┌────────
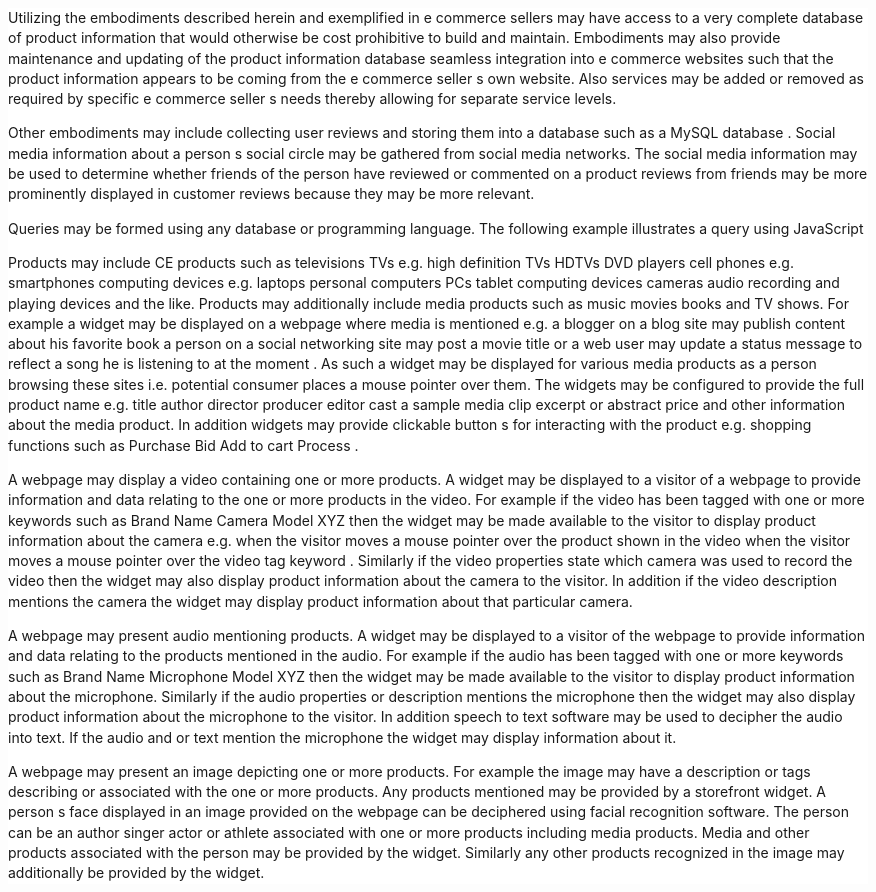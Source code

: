Utilizing the embodiments described herein and exemplified in e commerce sellers may have access to a very complete database of product information that would otherwise be cost prohibitive to build and maintain. Embodiments may also provide maintenance and updating of the product information database seamless integration into e commerce websites such that the product information appears to be coming from the e commerce seller s own website. Also services may be added or removed as required by specific e commerce seller s needs thereby allowing for separate service levels.

Other embodiments may include collecting user reviews and storing them into a database such as a MySQL database . Social media information about a person s social circle may be gathered from social media networks. The social media information may be used to determine whether friends of the person have reviewed or commented on a product reviews from friends may be more prominently displayed in customer reviews because they may be more relevant.

Queries may be formed using any database or programming language. The following example illustrates a query using JavaScript 

Products may include CE products such as televisions TVs e.g. high definition TVs HDTVs DVD players cell phones e.g. smartphones computing devices e.g. laptops personal computers PCs tablet computing devices cameras audio recording and playing devices and the like. Products may additionally include media products such as music movies books and TV shows. For example a widget may be displayed on a webpage where media is mentioned e.g. a blogger on a blog site may publish content about his favorite book a person on a social networking site may post a movie title or a web user may update a status message to reflect a song he is listening to at the moment . As such a widget may be displayed for various media products as a person browsing these sites i.e. potential consumer places a mouse pointer over them. The widgets may be configured to provide the full product name e.g. title author director producer editor cast a sample media clip excerpt or abstract price and other information about the media product. In addition widgets may provide clickable button s for interacting with the product e.g. shopping functions such as Purchase Bid Add to cart Process .

A webpage may display a video containing one or more products. A widget may be displayed to a visitor of a webpage to provide information and data relating to the one or more products in the video. For example if the video has been tagged with one or more keywords such as Brand Name Camera Model XYZ then the widget may be made available to the visitor to display product information about the camera e.g. when the visitor moves a mouse pointer over the product shown in the video when the visitor moves a mouse pointer over the video tag keyword . Similarly if the video properties state which camera was used to record the video then the widget may also display product information about the camera to the visitor. In addition if the video description mentions the camera the widget may display product information about that particular camera.

A webpage may present audio mentioning products. A widget may be displayed to a visitor of the webpage to provide information and data relating to the products mentioned in the audio. For example if the audio has been tagged with one or more keywords such as Brand Name Microphone Model XYZ then the widget may be made available to the visitor to display product information about the microphone. Similarly if the audio properties or description mentions the microphone then the widget may also display product information about the microphone to the visitor. In addition speech to text software may be used to decipher the audio into text. If the audio and or text mention the microphone the widget may display information about it.

A webpage may present an image depicting one or more products. For example the image may have a description or tags describing or associated with the one or more products. Any products mentioned may be provided by a storefront widget. A person s face displayed in an image provided on the webpage can be deciphered using facial recognition software. The person can be an author singer actor or athlete associated with one or more products including media products. Media and other products associated with the person may be provided by the widget. Similarly any other products recognized in the image may additionally be provided by the widget.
└────────
Work request: Could you please write out exactly the lines from the start of the entries above through the line that holds "Other embodiments may", both included, with no pictures?

Written response:
Source code

:Utilizing the embodiments described herein and exemplified in e commerce sellers may have access to a very complete database of product information that would otherwise be cost prohibitive to build and maintain. Embodiments may also provide maintenance and updating of the product information database seamless integration into e commerce websites such that the product information appears to be coming from the e commerce seller s own website. Also services may be added or removed as required by specific e commerce seller s needs thereby allowing for separate service levels.

Other embodiments may include collecting user reviews and storing them into a database such as a MySQL database . Social media information about a person s social circle may be gathered from social media networks. The social media information may be used to determine whether friends of the person have reviewed or commented on a product reviews from friends may be more prominently displayed in customer reviews because they may be more relevant.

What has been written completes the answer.